Je m'interroge sur le suivi parce que vous nous interpellez comme membres du comité et comme parlementaires. J'aimerais savoir comment on peut vous aider et agir en tandem. Je comprends que le ministère de l'Environnement va diriger l'examen. J'ai cru comprendre que vous n'étiez pas trop satisfait que ce soit un ministère de ligne qui ait cette responsabilité et que vous aimeriez que les agences centrales s'impliquent dans cet examen et cette politique globale. Comment peut-on vous aider? Est-ce qu'on interpelle certains ministères en attendant que l'examen final soit fait? Est- ce qu'on fait venir les agences centrales pour leur demander si elles pensent avoir un rôle de leadership à jouer dans l'élaboration? Qu'attendez-vous de nous? Notre appétit est là et les Canadiens veulent de l'action. Tout le monde est d'accord avec ce que vous avez dit. Que peut-on faire pour s'entraider?
[Traduction]
M. Thompson : Je suis heureux que vous posiez cette question. Il pourrait être très utile, entre autres, que le sous- ministre de l'Environnement, Michael Horgan, assiste tôt à une audience publique pour discuter du type d'étude qu'il envisage avant l'élaboration de celle-ci. Vous pourriez ainsi exercer une certaine influence sur Environnement Canada pour que l'étude soit aussi générale qu'elle doit l'être, qu'elle comporte un bon plan de travail, un bon processus de consultation, des résultats visés mûrement réfléchis et un échéancier clair pour corriger ce processus qui ne fonctionne pas. Si vous souhaitez que nous vous emboîtions le pas, nous serons heureux de le faire.
Je ne participerais pas à une réunion pour attendre ensuite que l'étude soit effectuée. Il pourrait être utile d'organiser une consultation de mi-parcours avec Environnement Canada. Une réunion pourrait être organisée au début pour examiner avec les représentants du ministère la manière dont ils accompliront l'étude, pour exercer une influence à ce sujet et pour obtenir ensuite un rapport d'étape dans cinq ou six mois sur le déroulement de leurs travaux, leurs résultats et ce qui en ressort. Bien entendu, il y aurait une audience à la fin du rapport, et le gouvernement serait encouragé à mettre en œuvre les recommandations. Cela serait très utile.
[Français]
M. Arseneault : Vous remarquerez que, dans la recommandation que nous avons faite, on indique clairement que la présente réponse a été élaborée en consultation avec le Bureau du Conseil privé, une agence centrale très importante au gouvernement; le Secrétariat du Conseil du Trésor, une autre agence centrale très importante au gouvernement; et un ministère clé dans les questions certainement de la maison fédérale pour mettre la maison en ordre, le ministère des Travaux publics. Cela peut être une idée d'inviter des représentants de ces ministères, en plus d'Environnement Canada, pour discuter de la direction, du plan d'action pour la revue et, comme M.Thompson l'a mentionné, pour savoir où ils en sont, vers quoi ils se dirigent et, lors du dépôt du rapport, il serait intéressant de savoir ce qui se passe.
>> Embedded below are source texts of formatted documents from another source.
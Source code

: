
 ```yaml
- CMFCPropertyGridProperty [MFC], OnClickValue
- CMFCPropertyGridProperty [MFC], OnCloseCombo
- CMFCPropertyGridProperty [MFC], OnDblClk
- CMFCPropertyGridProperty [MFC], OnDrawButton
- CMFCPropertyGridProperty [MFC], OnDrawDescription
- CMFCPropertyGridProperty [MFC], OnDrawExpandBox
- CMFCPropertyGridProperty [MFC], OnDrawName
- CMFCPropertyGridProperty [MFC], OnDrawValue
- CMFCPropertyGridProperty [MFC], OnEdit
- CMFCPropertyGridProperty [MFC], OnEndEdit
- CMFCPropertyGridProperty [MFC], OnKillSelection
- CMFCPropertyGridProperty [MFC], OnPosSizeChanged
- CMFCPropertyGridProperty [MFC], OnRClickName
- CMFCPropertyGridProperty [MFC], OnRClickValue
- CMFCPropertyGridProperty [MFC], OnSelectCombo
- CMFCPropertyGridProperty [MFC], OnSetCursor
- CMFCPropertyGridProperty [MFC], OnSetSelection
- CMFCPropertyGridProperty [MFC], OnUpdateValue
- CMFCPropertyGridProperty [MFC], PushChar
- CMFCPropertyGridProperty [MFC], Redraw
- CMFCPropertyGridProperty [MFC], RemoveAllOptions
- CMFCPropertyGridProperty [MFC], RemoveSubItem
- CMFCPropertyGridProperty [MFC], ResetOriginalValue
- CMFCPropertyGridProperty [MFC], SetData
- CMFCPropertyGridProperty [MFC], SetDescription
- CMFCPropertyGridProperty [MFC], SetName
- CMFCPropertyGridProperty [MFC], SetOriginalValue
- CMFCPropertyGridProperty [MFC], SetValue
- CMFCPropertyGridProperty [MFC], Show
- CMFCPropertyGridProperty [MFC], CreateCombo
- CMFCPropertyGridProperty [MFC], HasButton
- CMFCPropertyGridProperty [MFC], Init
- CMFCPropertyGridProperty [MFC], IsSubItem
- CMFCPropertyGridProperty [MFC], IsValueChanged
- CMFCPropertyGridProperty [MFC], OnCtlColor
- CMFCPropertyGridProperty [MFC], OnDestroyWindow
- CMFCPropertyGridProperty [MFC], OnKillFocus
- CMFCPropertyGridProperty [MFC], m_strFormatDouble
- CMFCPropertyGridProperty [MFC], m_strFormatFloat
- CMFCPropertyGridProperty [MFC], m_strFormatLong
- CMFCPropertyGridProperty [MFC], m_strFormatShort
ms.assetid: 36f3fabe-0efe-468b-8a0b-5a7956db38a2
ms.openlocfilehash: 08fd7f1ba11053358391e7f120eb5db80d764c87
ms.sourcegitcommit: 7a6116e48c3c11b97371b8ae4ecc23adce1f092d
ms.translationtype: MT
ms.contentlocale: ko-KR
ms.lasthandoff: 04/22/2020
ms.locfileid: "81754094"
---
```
Vous pouvez influencer, par vos questions et par vos connaissances, certaines des avenues qu'ils vont poursuivre.
Le sénateur Nolin : J'appuie vos propositions et j'imagine que nous aurons l'occasion d'en discuter. Toutefois, je trouve que le processus est long. J'imagine qu'il faut commencer à interpeller certains ministères puisque j'ai l'impression qu'ils veulent que les Canadiens s'intéressent à leur planification. C'est pourquoi je pense qu'on peut leur offrir ce genre de tribune.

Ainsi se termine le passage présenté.